## Directions
Set down, exactly as written, every line from the one containing "- **Security Implementation**: ✅ Complete" through the end of the listing.

## Working data
# # # # # # #

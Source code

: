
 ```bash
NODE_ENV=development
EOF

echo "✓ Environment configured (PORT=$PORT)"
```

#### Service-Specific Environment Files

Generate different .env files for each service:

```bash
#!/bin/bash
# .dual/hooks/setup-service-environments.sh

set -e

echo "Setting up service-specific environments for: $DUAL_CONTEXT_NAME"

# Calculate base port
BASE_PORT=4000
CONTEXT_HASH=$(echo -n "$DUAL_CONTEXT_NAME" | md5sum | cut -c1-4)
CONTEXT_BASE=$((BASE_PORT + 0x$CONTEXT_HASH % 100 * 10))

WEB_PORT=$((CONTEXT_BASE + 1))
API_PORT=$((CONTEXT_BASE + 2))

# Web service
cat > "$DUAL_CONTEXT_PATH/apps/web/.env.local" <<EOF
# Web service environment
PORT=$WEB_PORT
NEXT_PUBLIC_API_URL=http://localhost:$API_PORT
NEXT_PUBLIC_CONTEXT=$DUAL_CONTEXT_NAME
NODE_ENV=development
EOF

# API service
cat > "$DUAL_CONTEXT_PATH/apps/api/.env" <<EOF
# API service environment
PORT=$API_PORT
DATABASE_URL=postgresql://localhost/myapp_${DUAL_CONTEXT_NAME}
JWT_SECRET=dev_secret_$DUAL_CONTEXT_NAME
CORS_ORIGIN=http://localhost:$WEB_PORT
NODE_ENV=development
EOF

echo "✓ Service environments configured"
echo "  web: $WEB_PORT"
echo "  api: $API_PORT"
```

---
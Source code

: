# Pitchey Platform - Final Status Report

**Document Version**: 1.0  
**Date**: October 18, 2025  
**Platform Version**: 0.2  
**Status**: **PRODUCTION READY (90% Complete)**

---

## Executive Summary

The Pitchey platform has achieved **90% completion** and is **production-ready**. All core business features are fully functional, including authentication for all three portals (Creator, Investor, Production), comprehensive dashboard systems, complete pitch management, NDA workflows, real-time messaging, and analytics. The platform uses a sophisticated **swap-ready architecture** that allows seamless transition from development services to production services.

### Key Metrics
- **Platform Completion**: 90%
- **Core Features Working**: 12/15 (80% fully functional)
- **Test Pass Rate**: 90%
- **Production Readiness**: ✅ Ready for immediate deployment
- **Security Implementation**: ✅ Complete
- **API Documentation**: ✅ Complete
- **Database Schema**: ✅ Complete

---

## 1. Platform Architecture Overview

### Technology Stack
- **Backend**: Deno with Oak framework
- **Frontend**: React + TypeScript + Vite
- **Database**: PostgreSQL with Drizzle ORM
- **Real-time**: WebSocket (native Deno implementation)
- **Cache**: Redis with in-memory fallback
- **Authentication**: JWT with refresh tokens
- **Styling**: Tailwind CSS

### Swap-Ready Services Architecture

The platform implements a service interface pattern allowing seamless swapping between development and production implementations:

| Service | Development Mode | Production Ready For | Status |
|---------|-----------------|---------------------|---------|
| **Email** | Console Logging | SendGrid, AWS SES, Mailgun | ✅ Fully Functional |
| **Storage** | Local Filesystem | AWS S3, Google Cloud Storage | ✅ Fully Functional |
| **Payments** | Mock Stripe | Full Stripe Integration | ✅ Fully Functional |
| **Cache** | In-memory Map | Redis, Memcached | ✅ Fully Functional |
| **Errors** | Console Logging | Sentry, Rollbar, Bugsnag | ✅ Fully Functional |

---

# # # # # # #

## Answer
- **Security Implementation**: ✅ Complete
- **API Documentation**: ✅ Complete
- **Database Schema**: ✅ Complete

---

## 1. Platform Architecture Overview

### Technology Stack
- **Backend**: Deno with Oak framework
- **Frontend**: React + TypeScript + Vite
- **Database**: PostgreSQL with Drizzle ORM
- **Real-time**: WebSocket (native Deno implementation)
- **Cache**: Redis with in-memory fallback
- **Authentication**: JWT with refresh tokens
- **Styling**: Tailwind CSS

### Swap-Ready Services Architecture

The platform implements a service interface pattern allowing seamless swapping between development and production implementations:

| Service | Development Mode | Production Ready For | Status |
|---------|-----------------|---------------------|---------|
| **Email** | Console Logging | SendGrid, AWS SES, Mailgun | ✅ Fully Functional |
| **Storage** | Local Filesystem | AWS S3, Google Cloud Storage | ✅ Fully Functional |
| **Payments** | Mock Stripe | Full Stripe Integration | ✅ Fully Functional |
| **Cache** | In-memory Map | Redis, Memcached | ✅ Fully Functional |
| **Errors** | Console Logging | Sentry, Rollbar, Bugsnag | ✅ Fully Functional |

---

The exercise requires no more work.